◆ **WORK TO BE COMPLETED**: Give back the data in full, with every line exact.

[Collected data]

*-*-*

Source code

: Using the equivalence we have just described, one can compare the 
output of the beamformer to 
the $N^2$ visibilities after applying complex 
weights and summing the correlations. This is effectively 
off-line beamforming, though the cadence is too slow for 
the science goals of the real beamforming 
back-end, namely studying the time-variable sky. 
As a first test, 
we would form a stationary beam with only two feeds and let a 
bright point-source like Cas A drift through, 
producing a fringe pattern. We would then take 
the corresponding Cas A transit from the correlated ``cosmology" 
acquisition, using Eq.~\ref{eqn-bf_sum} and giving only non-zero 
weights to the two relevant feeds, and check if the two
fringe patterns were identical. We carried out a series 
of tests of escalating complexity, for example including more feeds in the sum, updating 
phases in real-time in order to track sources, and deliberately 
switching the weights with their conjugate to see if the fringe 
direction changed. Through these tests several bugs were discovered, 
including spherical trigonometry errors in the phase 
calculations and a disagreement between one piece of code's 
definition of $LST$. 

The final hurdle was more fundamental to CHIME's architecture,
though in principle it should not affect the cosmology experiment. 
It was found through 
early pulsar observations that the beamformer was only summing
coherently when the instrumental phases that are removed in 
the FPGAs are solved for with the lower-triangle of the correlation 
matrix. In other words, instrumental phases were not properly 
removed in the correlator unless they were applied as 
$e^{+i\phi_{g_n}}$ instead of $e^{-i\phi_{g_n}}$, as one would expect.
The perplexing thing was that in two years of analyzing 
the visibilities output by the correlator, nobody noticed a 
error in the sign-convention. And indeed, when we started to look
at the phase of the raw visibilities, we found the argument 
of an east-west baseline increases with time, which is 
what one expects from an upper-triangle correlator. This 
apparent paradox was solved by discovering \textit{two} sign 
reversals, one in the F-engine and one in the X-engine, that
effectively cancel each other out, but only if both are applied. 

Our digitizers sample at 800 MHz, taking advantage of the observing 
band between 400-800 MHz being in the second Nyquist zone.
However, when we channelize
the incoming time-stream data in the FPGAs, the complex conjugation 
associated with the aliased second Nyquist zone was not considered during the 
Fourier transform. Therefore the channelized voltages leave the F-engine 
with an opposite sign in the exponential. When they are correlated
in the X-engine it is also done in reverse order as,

*-*-*

◆ **THE ANSWER**:
Source code

: Using the equivalence we have just described, one can compare the 
output of the beamformer to 
the $N^2$ visibilities after applying complex 
weights and summing the correlations. This is effectively 
off-line beamforming, though the cadence is too slow for 
the science goals of the real beamforming 
back-end, namely studying the time-variable sky. 
As a first test, 
we would form a stationary beam with only two feeds and let a 
bright point-source like Cas A drift through, 
producing a fringe pattern. We would then take 
the corresponding Cas A transit from the correlated ``cosmology" 
acquisition, using Eq.~\ref{eqn-bf_sum} and giving only non-zero 
weights to the two relevant feeds, and check if the two
fringe patterns were identical. We carried out a series 
of tests of escalating complexity, for example including more feeds in the sum, updating 
phases in real-time in order to track sources, and deliberately 
switching the weights with their conjugate to see if the fringe 
direction changed. Through these tests several bugs were discovered, 
including spherical trigonometry errors in the phase 
calculations and a disagreement between one piece of code's 
definition of $LST$. 

The final hurdle was more fundamental to CHIME's architecture,
though in principle it should not affect the cosmology experiment. 
It was found through 
early pulsar observations that the beamformer was only summing
coherently when the instrumental phases that are removed in 
the FPGAs are solved for with the lower-triangle of the correlation 
matrix. In other words, instrumental phases were not properly 
removed in the correlator unless they were applied as 
$e^{+i\phi_{g_n}}$ instead of $e^{-i\phi_{g_n}}$, as one would expect.
The perplexing thing was that in two years of analyzing 
the visibilities output by the correlator, nobody noticed a 
error in the sign-convention. And indeed, when we started to look
at the phase of the raw visibilities, we found the argument 
of an east-west baseline increases with time, which is 
what one expects from an upper-triangle correlator. This 
apparent paradox was solved by discovering \textit{two} sign 
reversals, one in the F-engine and one in the X-engine, that
effectively cancel each other out, but only if both are applied. 

Our digitizers sample at 800 MHz, taking advantage of the observing 
band between 400-800 MHz being in the second Nyquist zone.
However, when we channelize
the incoming time-stream data in the FPGAs, the complex conjugation 
associated with the aliased second Nyquist zone was not considered during the 
Fourier transform. Therefore the channelized voltages leave the F-engine 
with an opposite sign in the exponential. When they are correlated
in the X-engine it is also done in reverse order as,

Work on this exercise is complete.